Full Font Awesome Free license: https://fontawesome.com/license/free.
--------------------------------------------------------------------------------
# Icons: CC BY 4.0 License (https://creativecommons.org/licenses/by/4.0/)
The Font Awesome Free download is licensed under a Creative Commons
Attribution 4.0 International License and applies to all icons packaged
as SVG and JS file types.
--------------------------------------------------------------------------------
# Fonts: SIL OFL 1.1 License
In the Font Awesome Free download, the SIL OFL license applies to all icons
packaged as web and desktop font files.
Copyright (c) 2023 Fonticons, Inc. (https://fontawesome.com)

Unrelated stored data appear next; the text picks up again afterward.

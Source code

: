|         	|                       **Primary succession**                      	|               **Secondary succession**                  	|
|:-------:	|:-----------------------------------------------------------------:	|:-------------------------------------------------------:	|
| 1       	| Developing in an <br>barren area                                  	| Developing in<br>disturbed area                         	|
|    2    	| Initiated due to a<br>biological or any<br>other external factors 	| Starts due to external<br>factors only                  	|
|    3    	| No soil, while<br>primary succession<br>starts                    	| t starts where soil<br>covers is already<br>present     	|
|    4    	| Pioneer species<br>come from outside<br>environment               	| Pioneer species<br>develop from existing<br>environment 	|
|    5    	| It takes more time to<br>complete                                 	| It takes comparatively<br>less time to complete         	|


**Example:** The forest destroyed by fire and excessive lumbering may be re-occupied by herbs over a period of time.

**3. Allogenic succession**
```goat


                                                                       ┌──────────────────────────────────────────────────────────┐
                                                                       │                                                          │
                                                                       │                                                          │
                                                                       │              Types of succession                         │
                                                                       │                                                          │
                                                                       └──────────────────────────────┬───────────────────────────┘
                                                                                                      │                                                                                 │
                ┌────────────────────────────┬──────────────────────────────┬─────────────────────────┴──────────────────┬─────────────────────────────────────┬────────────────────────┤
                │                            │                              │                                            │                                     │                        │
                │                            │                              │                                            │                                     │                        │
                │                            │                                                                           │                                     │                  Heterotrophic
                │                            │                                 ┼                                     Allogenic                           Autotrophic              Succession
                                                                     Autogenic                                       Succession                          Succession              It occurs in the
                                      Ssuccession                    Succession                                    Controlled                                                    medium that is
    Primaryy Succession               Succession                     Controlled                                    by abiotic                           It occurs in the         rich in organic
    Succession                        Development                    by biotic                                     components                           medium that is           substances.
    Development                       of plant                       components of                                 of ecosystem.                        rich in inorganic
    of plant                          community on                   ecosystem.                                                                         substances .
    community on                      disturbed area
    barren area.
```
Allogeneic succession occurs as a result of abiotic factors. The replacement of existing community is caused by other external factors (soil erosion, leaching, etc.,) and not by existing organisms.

with Reserved Font Name: "Font Awesome".
This Font Software is licensed under the SIL Open Font License, Version 1.1.
This license is copied below, and is also available with a FAQ at:
http://scripts.sil.org/OFL
SIL OPEN FONT LICENSE
Version 1.1 - 26 February 2007
PREAMBLE
The goals of the Open Font License (OFL) are to stimulate worldwide
development of collaborative font projects, to support the font creation
efforts of academic and linguistic communities, and to provide a free and
open framework in which fonts may be shared and improved in partnership
with others.
The OFL allows the licensed fonts to be used, studied, modified and
redistributed freely as long as they are not sold by themselves. The
fonts, including any derivative works, can be bundled, embedded,
redistributed and/or sold with any software provided that any reserved
names are not used by derivative works. The fonts and derivatives,
however, cannot be released under any other type of license. The
requirement for fonts to remain under this license does not apply
to any document created using the fonts or their derivatives.
DEFINITIONS
"Font Software" refers to the set of files released by the Copyright
Holder(s) under this license and clearly marked as such. This may
include source files, build scripts and documentation.

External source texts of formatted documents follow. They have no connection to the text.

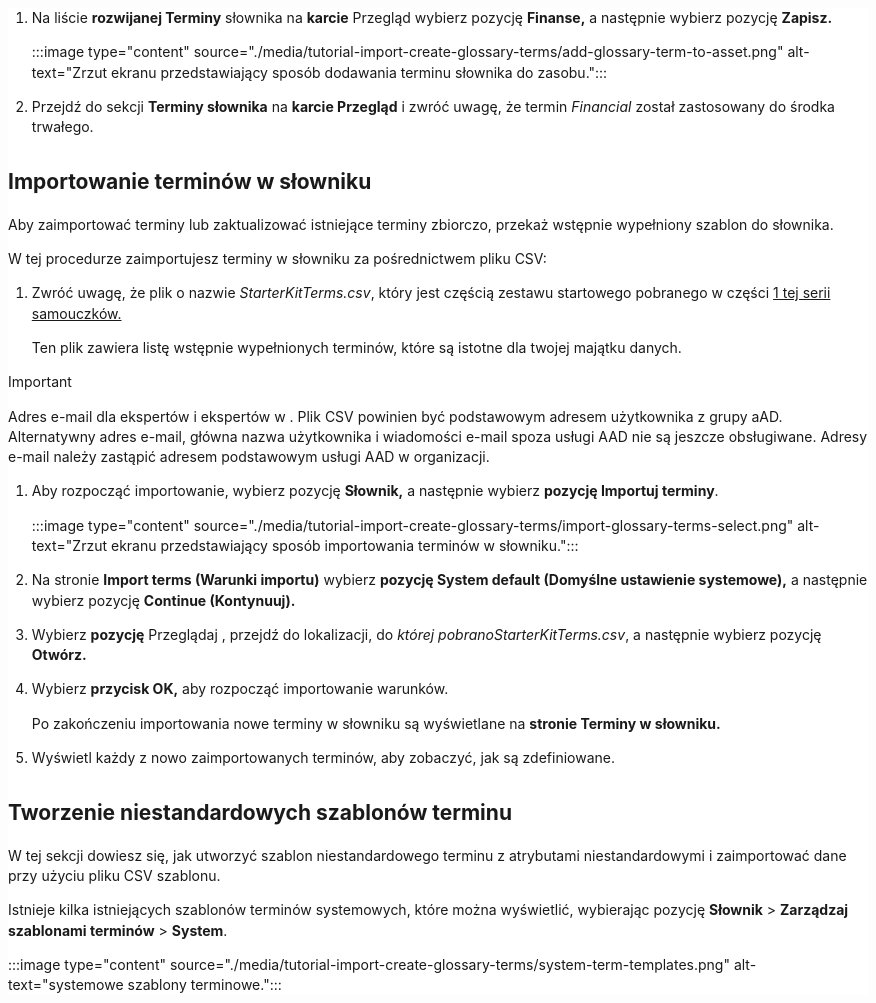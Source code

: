 1. Na liście **rozwijanej Terminy** słownika na **karcie** Przegląd wybierz pozycję **Finanse,** a następnie wybierz pozycję **Zapisz.**

   :::image type="content" source="./media/tutorial-import-create-glossary-terms/add-glossary-term-to-asset.png" alt-text="Zrzut ekranu przedstawiający sposób dodawania terminu słownika do zasobu.":::

1. Przejdź do sekcji **Terminy słownika** na **karcie Przegląd** i zwróć uwagę, że termin *Financial* został zastosowany do środka trwałego.

## <a name="import-glossary-terms"></a>Importowanie terminów w słowniku

Aby zaimportować terminy lub zaktualizować istniejące terminy zbiorczo, przekaż wstępnie wypełniony szablon do słownika.

W tej procedurze zaimportujesz terminy w słowniku za pośrednictwem pliku CSV:

1. Zwróć uwagę, że plik o nazwie *StarterKitTerms.csv*, który jest częścią zestawu startowego pobranego w części [1 tej serii samouczków.](tutorial-scan-data.md)

   Ten plik zawiera listę wstępnie wypełnionych terminów, które są istotne dla twojej majątku danych.

 > [!Important]
   > Adres e-mail dla ekspertów i ekspertów w . Plik CSV powinien być podstawowym adresem użytkownika z grupy aAD. Alternatywny adres e-mail, główna nazwa użytkownika i wiadomości e-mail spoza usługi AAD nie są jeszcze obsługiwane. Adresy e-mail należy zastąpić adresem podstawowym usługi AAD w organizacji.

1. Aby rozpocząć importowanie, wybierz pozycję **Słownik,** a następnie wybierz **pozycję Importuj terminy**.

    :::image type="content" source="./media/tutorial-import-create-glossary-terms/import-glossary-terms-select.png" alt-text="Zrzut ekranu przedstawiający sposób importowania terminów w słowniku.":::

1. Na stronie **Import terms (Warunki importu)** wybierz **pozycję System default (Domyślne ustawienie systemowe),** a następnie wybierz pozycję **Continue (Kontynuuj).**

1. Wybierz **pozycję** Przeglądaj , przejdź do lokalizacji, do *której pobranoStarterKitTerms.csv*, a następnie wybierz pozycję **Otwórz.**

1. Wybierz **przycisk OK,** aby rozpocząć importowanie warunków.

   Po zakończeniu importowania nowe terminy w słowniku są wyświetlane na **stronie Terminy w słowniku.**

1. Wyświetl każdy z nowo zaimportowanych terminów, aby zobaczyć, jak są zdefiniowane.

## <a name="create-custom-term-templates"></a>Tworzenie niestandardowych szablonów terminu

W tej sekcji dowiesz się, jak utworzyć szablon niestandardowego terminu z atrybutami niestandardowymi i zaimportować dane przy użyciu pliku CSV szablonu.

Istnieje kilka istniejących szablonów terminów systemowych, które można wyświetlić, wybierając pozycję **Słownik**  >  **Zarządzaj szablonami terminów**  >  **System**.

:::image type="content" source="./media/tutorial-import-create-glossary-terms/system-term-templates.png" alt-text="systemowe szablony terminowe.":::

"Reserved Font Name" refers to any names specified as such after the
copyright statement(s).
"Original Version" refers to the collection of Font Software components as
distributed by the Copyright Holder(s).
"Modified Version" refers to any derivative made by adding to, deleting,
or substituting — in part or in whole — any of the components of the
Original Version, by changing formats or by porting the Font Software to a
new environment.
"Author" refers to any designer, engineer, programmer, technical
writer or other person who contributed to the Font Software.
PERMISSION & CONDITIONS
Permission is hereby granted, free of charge, to any person obtaining
a copy of the Font Software, to use, study, copy, merge, embed, modify,
redistribute, and sell modified and unmodified copies of the Font
Software, subject to the following conditions:
1) Neither the Font Software nor any of its individual components,
in Original or Modified Versions, may be sold by itself.

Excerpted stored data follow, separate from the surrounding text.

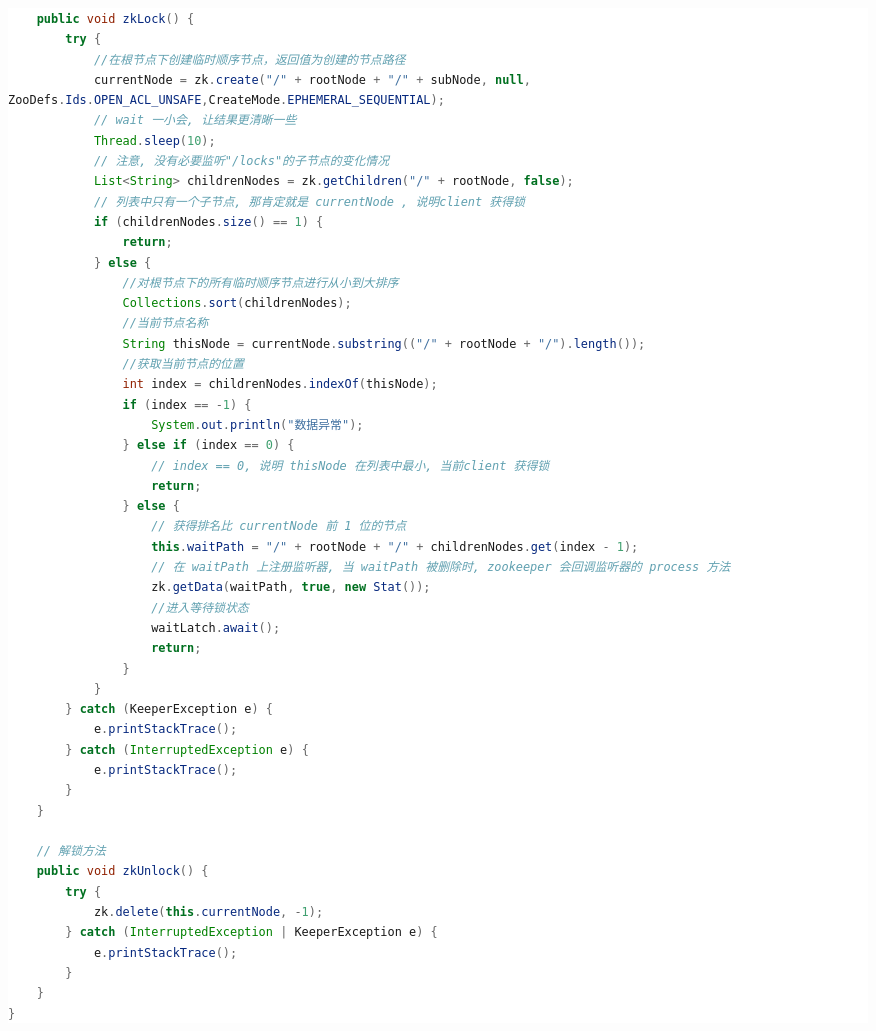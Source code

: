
 ```java
 	public void zkLock() {
 		try {
 			//在根节点下创建临时顺序节点，返回值为创建的节点路径
 			currentNode = zk.create("/" + rootNode + "/" + subNode, null, 	                                            ZooDefs.Ids.OPEN_ACL_UNSAFE,CreateMode.EPHEMERAL_SEQUENTIAL);
			// wait 一小会, 让结果更清晰一些
			Thread.sleep(10);
 			// 注意, 没有必要监听"/locks"的子节点的变化情况
     		List<String> childrenNodes = zk.getChildren("/" + rootNode, false);
 			// 列表中只有一个子节点, 那肯定就是 currentNode , 说明client 获得锁
 			if (childrenNodes.size() == 1) {
 				return;
			} else {
 				//对根节点下的所有临时顺序节点进行从小到大排序
 				Collections.sort(childrenNodes);
 				//当前节点名称
 				String thisNode = currentNode.substring(("/" + rootNode + "/").length());
 				//获取当前节点的位置
 				int index = childrenNodes.indexOf(thisNode);
 				if (index == -1) {
 					System.out.println("数据异常");
 				} else if (index == 0) {
 					// index == 0, 说明 thisNode 在列表中最小, 当前client 获得锁
 					return;
 				} else {
 					// 获得排名比 currentNode 前 1 位的节点
 					this.waitPath = "/" + rootNode + "/" + childrenNodes.get(index - 1);
			 		// 在 waitPath 上注册监听器, 当 waitPath 被删除时, zookeeper 会回调监听器的 process 方法
					zk.getData(waitPath, true, new Stat());
 					//进入等待锁状态
 					waitLatch.await();
 					return;
 				}
 			}
 		} catch (KeeperException e) {
	 		e.printStackTrace();
 		} catch (InterruptedException e) {
 			e.printStackTrace();
 		}
 	}
    
 	// 解锁方法
 	public void zkUnlock() {
 		try {
 			zk.delete(this.currentNode, -1);
 		} catch (InterruptedException | KeeperException e) {
 			e.printStackTrace();
 		}
 	} 
}
```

2) Original or Modified Versions of the Font Software may be bundled,
redistributed and/or sold with any software, provided that each copy
contains the above copyright notice and this license. These can be
included either as stand-alone text files, human-readable headers or
in the appropriate machine-readable metadata fields within text or
binary files as long as those fields can be easily viewed by the user.
3) No Modified Version of the Font Software may use the Reserved Font
Name(s) unless explicit written permission is granted by the corresponding
Copyright Holder. This restriction only applies to the primary font name as
presented to the users.
4) The name(s) of the Copyright Holder(s) or the Author(s) of the Font
Software shall not be used to promote, endorse or advertise any
Modified Version, except to acknowledge the contribution(s) of the
Copyright Holder(s) and the Author(s) or with their explicit written
permission.
5) The Font Software, modified or unmodified, in part or in whole,
must be distributed entirely under this license, and must not be
distributed under any other license. The requirement for fonts to
remain under this license does not apply to any document created
using the Font Software.
TERMINATION
This license becomes null and void if any of the above conditions are
not met.
DISCLAIMER
THE FONT SOFTWARE IS PROVIDED "AS IS", WITHOUT WARRANTY OF ANY KIND,
EXPRESS OR IMPLIED, INCLUDING BUT NOT LIMITED TO ANY WARRANTIES OF
MERCHANTABILITY, FITNESS FOR A PARTICULAR PURPOSE AND NONINFRINGEMENT
OF COPYRIGHT, PATENT, TRADEMARK, OR OTHER RIGHT. IN NO EVENT SHALL THE
COPYRIGHT HOLDER BE LIABLE FOR ANY CLAIM, DAMAGES OR OTHER LIABILITY,
INCLUDING ANY GENERAL, SPECIAL, INDIRECT, INCIDENTAL, OR CONSEQUENTIAL
DAMAGES, WHETHER IN AN ACTION OF CONTRACT, TORT OR OTHERWISE, ARISING
FROM, OUT OF THE USE OR INABILITY TO USE THE FONT SOFTWARE OR FROM
OTHER DEALINGS IN THE FONT SOFTWARE.
--------------------------------------------------------------------------------
# Code: MIT License (https://opensource.org/licenses/MIT)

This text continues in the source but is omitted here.